[Task instructions] Consider the listing below. Extract exactly the lines from the line containing "and a static property named" to the line containing "property of the **Annotation**", both included.

[Records shown]

◇ ◇ ◇ ◇ ◇ ◇ ◇

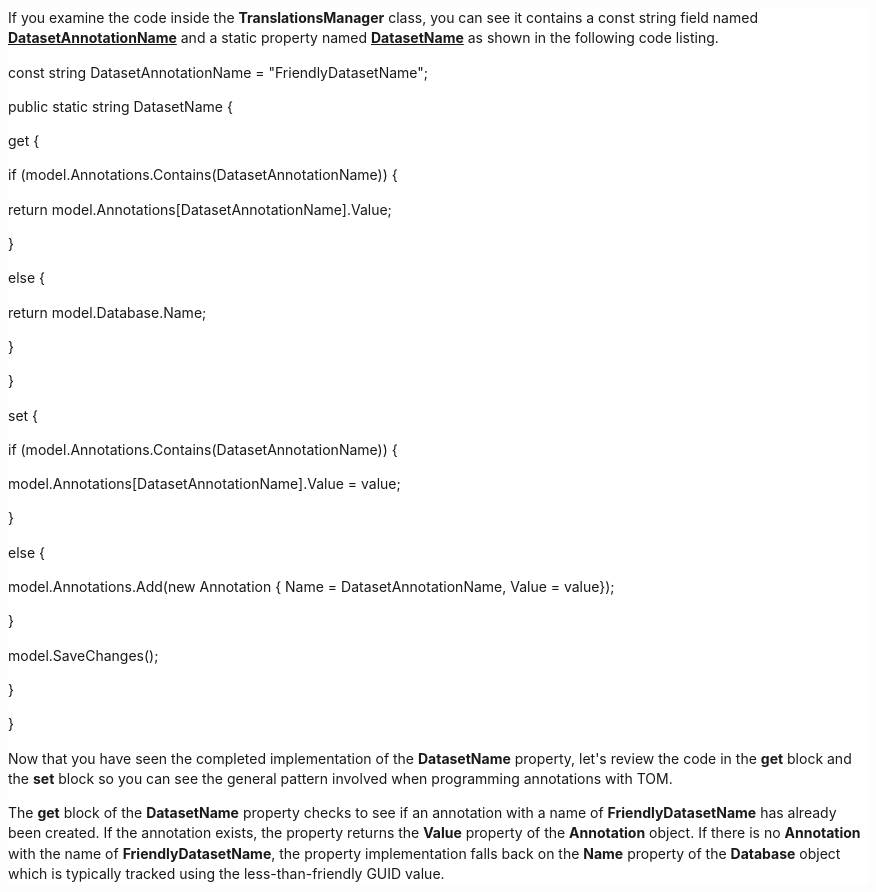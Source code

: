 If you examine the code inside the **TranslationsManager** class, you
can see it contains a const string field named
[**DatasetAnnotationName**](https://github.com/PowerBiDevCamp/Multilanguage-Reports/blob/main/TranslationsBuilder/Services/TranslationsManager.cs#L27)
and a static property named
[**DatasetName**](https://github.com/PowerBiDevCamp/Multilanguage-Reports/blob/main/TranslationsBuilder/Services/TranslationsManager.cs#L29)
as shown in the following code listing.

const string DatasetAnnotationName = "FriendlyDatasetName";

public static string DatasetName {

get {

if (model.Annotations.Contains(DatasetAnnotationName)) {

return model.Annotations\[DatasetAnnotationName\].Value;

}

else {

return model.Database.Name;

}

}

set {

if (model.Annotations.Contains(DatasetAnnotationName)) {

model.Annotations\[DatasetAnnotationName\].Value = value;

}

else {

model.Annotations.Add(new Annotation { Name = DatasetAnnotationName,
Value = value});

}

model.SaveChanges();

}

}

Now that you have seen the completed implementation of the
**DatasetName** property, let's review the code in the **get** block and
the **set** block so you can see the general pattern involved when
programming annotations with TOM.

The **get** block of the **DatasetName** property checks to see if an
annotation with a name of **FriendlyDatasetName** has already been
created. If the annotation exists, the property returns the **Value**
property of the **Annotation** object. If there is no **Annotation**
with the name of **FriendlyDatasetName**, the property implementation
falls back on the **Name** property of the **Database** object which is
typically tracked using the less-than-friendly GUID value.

◇ ◇ ◇ ◇ ◇ ◇ ◇

[Written reply]
and a static property named
[**DatasetName**](https://github.com/PowerBiDevCamp/Multilanguage-Reports/blob/main/TranslationsBuilder/Services/TranslationsManager.cs#L29)
as shown in the following code listing.

const string DatasetAnnotationName = "FriendlyDatasetName";

public static string DatasetName {

get {

if (model.Annotations.Contains(DatasetAnnotationName)) {

return model.Annotations\[DatasetAnnotationName\].Value;

}

else {

return model.Database.Name;

}

}

set {

if (model.Annotations.Contains(DatasetAnnotationName)) {

model.Annotations\[DatasetAnnotationName\].Value = value;

}

else {

model.Annotations.Add(new Annotation { Name = DatasetAnnotationName,
Value = value});

}

model.SaveChanges();

}

}

Now that you have seen the completed implementation of the
**DatasetName** property, let's review the code in the **get** block and
the **set** block so you can see the general pattern involved when
programming annotations with TOM.

The **get** block of the **DatasetName** property checks to see if an
annotation with a name of **FriendlyDatasetName** has already been
created. If the annotation exists, the property returns the **Value**
property of the **Annotation** object. If there is no **Annotation**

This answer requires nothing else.